▸ Problem details: Which of the lines below hold the word "IsDefault"? Pull each of them out.

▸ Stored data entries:
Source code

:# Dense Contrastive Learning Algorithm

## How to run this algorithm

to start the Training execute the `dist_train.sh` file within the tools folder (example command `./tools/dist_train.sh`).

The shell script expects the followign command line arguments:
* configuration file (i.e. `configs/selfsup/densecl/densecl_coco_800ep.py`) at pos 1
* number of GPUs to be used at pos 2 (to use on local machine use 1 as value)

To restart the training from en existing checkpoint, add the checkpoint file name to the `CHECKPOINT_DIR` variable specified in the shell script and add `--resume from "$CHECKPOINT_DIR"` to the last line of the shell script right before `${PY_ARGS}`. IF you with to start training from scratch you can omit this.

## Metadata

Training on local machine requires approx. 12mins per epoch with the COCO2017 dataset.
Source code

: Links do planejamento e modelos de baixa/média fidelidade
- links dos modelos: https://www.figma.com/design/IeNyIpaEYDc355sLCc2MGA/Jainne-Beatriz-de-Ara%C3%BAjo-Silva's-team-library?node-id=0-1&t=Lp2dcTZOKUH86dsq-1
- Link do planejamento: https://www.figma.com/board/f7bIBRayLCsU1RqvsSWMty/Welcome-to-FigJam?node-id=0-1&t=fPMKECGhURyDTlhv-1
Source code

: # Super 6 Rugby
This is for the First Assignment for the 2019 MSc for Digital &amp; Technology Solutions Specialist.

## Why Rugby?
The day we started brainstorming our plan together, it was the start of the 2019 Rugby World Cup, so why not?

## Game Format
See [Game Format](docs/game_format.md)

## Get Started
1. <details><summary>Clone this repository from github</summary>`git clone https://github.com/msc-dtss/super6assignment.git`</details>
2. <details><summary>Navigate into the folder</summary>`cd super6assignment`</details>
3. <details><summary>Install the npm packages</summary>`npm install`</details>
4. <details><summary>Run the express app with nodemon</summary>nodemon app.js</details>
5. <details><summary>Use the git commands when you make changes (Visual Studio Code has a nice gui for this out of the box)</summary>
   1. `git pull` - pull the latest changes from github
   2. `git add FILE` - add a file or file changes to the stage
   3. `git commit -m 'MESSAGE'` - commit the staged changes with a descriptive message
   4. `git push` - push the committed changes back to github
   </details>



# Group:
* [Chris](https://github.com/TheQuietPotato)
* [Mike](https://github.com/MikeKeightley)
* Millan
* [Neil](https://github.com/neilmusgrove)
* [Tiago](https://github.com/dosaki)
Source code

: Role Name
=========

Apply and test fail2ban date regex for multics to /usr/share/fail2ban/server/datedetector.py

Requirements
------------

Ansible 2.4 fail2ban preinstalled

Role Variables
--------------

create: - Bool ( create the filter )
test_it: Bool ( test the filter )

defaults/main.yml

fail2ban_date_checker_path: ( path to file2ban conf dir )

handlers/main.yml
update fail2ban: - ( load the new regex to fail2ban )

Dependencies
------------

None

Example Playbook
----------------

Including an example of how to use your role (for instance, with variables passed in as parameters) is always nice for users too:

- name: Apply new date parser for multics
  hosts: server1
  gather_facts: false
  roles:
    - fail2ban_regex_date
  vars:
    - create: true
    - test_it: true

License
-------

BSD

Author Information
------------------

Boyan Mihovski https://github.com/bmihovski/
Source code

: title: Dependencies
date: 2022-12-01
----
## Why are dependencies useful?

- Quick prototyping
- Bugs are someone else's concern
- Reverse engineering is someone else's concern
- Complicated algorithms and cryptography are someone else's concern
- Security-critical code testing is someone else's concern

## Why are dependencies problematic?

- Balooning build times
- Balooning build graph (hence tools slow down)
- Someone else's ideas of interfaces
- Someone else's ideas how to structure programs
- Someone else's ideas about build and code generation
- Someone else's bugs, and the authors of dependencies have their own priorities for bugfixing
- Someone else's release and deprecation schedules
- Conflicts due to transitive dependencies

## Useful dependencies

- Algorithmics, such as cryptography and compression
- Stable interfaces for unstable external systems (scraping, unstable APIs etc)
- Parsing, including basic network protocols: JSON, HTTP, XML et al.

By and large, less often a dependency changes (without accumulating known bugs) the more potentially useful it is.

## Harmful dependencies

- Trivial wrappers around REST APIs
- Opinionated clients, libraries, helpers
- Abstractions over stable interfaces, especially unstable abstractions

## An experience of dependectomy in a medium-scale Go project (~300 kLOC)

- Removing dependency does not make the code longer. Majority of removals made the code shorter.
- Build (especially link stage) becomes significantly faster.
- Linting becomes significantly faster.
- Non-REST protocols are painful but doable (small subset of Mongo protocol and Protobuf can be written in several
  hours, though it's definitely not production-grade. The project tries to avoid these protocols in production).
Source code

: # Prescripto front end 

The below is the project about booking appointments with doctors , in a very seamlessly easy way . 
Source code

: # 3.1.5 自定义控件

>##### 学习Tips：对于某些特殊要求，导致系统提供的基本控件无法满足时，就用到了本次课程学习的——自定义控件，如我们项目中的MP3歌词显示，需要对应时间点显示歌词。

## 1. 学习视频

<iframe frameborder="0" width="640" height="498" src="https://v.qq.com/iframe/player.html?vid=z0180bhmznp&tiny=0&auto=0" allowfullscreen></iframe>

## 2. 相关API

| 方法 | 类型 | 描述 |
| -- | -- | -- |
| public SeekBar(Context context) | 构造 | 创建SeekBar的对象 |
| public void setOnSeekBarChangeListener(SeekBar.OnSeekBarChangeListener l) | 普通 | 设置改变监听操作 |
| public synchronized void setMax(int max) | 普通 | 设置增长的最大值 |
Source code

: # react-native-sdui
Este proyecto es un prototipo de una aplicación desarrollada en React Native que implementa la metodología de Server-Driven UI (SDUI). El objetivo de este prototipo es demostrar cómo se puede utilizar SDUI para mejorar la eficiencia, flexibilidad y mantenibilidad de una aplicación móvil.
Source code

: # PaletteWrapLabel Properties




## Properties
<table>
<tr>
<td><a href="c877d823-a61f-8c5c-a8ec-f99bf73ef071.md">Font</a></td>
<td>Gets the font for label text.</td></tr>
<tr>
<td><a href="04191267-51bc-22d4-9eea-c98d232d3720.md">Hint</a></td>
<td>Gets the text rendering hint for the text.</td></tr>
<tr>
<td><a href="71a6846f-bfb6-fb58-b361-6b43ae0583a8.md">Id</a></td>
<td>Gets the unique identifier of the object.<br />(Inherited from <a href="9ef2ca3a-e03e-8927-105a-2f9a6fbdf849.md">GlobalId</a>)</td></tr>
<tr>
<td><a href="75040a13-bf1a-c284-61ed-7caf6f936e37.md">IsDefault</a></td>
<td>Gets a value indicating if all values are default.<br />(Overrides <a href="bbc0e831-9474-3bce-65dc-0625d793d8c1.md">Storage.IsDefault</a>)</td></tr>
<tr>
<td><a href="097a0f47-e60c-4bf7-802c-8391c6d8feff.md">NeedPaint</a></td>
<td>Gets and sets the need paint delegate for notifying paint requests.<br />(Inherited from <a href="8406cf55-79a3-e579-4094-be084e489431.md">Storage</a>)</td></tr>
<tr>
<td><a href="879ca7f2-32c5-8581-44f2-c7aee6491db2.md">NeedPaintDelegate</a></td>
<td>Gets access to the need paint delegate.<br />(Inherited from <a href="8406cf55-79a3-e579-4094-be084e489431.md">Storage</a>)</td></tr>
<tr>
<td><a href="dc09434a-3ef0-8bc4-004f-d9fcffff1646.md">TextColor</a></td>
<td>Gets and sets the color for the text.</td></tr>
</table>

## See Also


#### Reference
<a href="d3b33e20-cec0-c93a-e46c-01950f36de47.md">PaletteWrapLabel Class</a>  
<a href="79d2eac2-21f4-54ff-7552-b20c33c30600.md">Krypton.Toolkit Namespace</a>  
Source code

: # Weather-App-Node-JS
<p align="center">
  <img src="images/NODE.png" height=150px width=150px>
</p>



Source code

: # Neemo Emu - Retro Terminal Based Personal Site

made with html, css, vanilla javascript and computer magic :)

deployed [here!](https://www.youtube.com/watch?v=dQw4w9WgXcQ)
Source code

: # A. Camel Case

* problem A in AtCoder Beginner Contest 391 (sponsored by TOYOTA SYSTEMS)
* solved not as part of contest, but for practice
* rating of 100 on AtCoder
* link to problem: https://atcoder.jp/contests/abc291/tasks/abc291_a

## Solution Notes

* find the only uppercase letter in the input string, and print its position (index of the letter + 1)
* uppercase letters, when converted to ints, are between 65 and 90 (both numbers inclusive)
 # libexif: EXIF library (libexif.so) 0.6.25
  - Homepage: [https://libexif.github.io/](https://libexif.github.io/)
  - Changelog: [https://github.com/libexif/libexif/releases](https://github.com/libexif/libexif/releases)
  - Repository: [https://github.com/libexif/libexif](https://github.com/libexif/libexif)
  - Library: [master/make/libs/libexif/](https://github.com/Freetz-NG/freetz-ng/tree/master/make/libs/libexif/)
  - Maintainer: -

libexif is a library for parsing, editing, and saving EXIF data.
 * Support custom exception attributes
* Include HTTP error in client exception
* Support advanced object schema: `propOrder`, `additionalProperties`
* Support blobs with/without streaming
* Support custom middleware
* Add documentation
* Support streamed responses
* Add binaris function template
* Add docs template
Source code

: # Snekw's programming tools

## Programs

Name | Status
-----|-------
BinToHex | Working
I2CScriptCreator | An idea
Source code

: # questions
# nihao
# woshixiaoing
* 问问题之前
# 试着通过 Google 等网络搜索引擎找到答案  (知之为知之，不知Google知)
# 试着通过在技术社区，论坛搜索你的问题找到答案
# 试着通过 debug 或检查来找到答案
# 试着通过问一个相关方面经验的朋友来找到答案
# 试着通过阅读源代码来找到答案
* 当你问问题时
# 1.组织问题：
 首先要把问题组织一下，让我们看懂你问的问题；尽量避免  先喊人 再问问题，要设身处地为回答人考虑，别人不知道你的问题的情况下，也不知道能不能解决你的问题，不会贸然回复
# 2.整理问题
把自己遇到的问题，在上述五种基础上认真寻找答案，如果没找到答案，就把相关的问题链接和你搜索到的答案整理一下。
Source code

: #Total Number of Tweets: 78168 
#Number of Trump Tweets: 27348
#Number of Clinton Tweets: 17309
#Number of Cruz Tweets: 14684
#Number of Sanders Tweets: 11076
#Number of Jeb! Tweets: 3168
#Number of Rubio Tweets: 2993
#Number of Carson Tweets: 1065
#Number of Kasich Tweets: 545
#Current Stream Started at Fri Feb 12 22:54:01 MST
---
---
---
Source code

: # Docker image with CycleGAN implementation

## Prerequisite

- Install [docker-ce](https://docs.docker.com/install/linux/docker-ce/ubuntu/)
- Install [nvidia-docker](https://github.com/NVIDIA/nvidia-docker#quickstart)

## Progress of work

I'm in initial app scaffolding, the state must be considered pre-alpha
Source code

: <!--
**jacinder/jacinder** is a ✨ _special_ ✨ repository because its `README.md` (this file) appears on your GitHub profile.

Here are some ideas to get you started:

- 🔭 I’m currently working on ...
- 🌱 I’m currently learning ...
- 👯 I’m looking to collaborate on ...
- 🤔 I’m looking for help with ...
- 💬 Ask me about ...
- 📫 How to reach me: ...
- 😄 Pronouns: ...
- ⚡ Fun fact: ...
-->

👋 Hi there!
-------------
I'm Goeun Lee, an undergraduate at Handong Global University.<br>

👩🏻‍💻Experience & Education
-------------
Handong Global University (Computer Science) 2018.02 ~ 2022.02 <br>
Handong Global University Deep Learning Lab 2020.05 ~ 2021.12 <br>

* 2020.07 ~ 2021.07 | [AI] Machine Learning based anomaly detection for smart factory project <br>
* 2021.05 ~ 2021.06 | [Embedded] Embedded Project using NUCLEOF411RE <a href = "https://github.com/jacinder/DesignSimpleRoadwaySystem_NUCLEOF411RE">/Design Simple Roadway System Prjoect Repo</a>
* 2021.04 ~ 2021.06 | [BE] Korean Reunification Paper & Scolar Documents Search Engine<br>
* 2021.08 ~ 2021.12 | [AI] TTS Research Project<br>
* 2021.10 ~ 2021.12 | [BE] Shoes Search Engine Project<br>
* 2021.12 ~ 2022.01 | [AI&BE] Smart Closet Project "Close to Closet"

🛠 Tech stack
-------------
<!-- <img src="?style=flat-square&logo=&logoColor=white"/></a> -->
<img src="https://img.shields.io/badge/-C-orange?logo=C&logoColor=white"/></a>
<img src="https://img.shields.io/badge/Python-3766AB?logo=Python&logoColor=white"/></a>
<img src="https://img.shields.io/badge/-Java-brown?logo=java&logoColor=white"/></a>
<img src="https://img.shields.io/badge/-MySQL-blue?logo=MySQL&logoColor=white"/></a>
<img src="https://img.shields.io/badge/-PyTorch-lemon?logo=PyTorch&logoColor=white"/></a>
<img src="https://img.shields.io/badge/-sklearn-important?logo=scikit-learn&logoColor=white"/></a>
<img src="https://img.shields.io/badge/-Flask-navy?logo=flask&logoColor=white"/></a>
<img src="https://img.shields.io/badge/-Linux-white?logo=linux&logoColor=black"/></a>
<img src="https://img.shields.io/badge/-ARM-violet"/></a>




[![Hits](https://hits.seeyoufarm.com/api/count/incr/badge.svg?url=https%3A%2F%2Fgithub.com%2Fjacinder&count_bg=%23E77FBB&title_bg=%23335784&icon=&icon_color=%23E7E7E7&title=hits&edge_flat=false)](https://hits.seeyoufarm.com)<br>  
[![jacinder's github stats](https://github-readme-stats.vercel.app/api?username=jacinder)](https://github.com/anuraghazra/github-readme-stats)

▸ The completed task:
<td><a href="75040a13-bf1a-c284-61ed-7caf6f936e37.md">IsDefault</a></td>
<td>Gets a value indicating if all values are default.<br />(Overrides <a href="bbc0e831-9474-3bce-65dc-0625d793d8c1.md">Storage.IsDefault</a>)</td></tr>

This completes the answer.